Draft NYS Energy Plan Pathways Scenario Scam

This is part of my continuing coverage of the New York State Energy Plan.  On July 23, 2025, the Draft Energy Plan was released for comment.  This post explains how the analyses for the Draft Energy Plan are hiding the true costs to meet the Climate Act targets.

I am convinced that implementation of the New York Climate Leadership & Community Protection Act (Climate Act or CLCPA) net-zero mandates will do more harm than good if the future electric system relies only on wind, solar, and energy storage because of reliability and affordability risks.  I have followed the Climate Act since it was first proposed, submitted comments on the Climate Act implementation plan, and have written over 550 articles about New York’s net-zero transition. 

I acknowledge the use of Perplexity AI to generate summaries and references included in this document.  The opinions expressed in this article do not reflect the position of any of my previous employers or any other organization I have been associated with, these comments are mine alone. 

Net-Zero Aspirations

The Climate Leadership & Community Protection Act (Climate Act) established a New York “Net Zero” target (85% reduction in GHG emissions and 15% offset of emissions) by 2050 and has two electric sector targets: 70% of the electricity must come from renewable energy by 2030 and all electricity must be generated by “zero-emissions” resources by 2040. The Scoping Plan that outlined how to “achieve the State’s bold clean energy and climate agenda” was based on an Integration Analysis prepared by the New York State Energy Research and Development Authority (NYSERDA).  The Climate Act is not the only legislation or regulation that was promulgated to achieve reductions in greenhouse gas emissions to address climate change.  That fact has a major bearing on the NYSERDA Draft Energy Plan Pathways scenario.

Energy Plan Overview

According to the New York State Energy Plan website (Accessed 3/16/25):

The State Energy Plan is a comprehensive roadmap to build a clean, resilient, and affordable energy system for all New Yorkers. The Plan provides broad program and policy development direction to guide energy-related decision-making in the public and private sectors within New York State.
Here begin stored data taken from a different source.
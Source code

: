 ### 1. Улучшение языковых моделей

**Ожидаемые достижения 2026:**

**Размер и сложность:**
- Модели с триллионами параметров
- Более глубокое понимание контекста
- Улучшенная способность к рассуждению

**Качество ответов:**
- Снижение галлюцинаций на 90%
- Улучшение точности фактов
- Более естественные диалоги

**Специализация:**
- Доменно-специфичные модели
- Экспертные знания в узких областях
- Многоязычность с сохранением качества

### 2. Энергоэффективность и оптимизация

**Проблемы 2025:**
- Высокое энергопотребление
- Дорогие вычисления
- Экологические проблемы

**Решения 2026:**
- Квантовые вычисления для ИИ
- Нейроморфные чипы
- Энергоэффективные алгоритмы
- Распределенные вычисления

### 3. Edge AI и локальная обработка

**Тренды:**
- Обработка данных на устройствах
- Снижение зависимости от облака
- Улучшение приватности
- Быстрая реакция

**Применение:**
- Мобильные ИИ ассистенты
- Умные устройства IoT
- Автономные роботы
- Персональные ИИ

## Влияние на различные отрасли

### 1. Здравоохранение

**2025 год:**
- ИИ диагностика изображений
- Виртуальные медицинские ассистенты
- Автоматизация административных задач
The driving factor for the Energy Plan is the net-zero ambitions of New York’s ruling political party.  This is the first update of the Energy Plan since the Climate Act was passed in 2019.  I have provided more background information and a list of previous articles on my Energy Plan page

In this iteration of New York climate policy the Pathways Analysis is equivalent to the Integration Analysis. Responsibility for implementing the Energy Plan as well as all the Climate Act programs lies with NYSERDA.  Over my multi-decade career, I have seen an ever-increasing level of political influence on NYSERDA’s research priorities and, more recently, the research results. This post explains how the Pathways Analysis scenarios are being used by NYSERDA to hide costs of the Energy Plan net-zero transition.

Costs

I recently gave my first impressions of the Draft Energy Plan released for comment at the most recent Energy Planning Board meeting.  NYSERDA President and CEO Doreen Harris is the Chairperson the Energy Planning Board.  This post focuses on this one aspect of the meeting.  After a presentation regarding the Transmission and Distribution Reliability Study she said.

You may recall during our last meeting in which we discussed the pathways modeling for this plan. And to remind you, the analysis showed that New York’s citizens and businesses will need to invest over one hundred billion dollars each year in the energy system, no matter which future path we take.

I have one immediate response.  There is a future path that would not cost over $100 billion.  NYSERDA, ever beholden to the Hochul Administration’s political plans, has prepared a comprehensive roadmap using a misleading limited assessment  As was the case with the Integration Analysis and Scoping Plan, NYSERDA is interpreting the “No action” scenario as one that includes all legacy programs in place prior to the passage of the Climate Act.  The appropriate baseline scenario is one that excludes all programs that were promulgated to reduce GHG emissions.

Legacy Programs

The Energy Plan Pathways Analysis defines the “No Action” pathway scenario as “reflecting outcomes in the absence of the Climate Act and energy policies enacted from 2019 onwards”.  The Perplexity description goes on: “It includes federal energy incentives and legacy New York State policies (i.e., those in place as of early 2025), but it explicitly excludes any state and local climate, decarbonization, or efficiency policies put in place since 2019.”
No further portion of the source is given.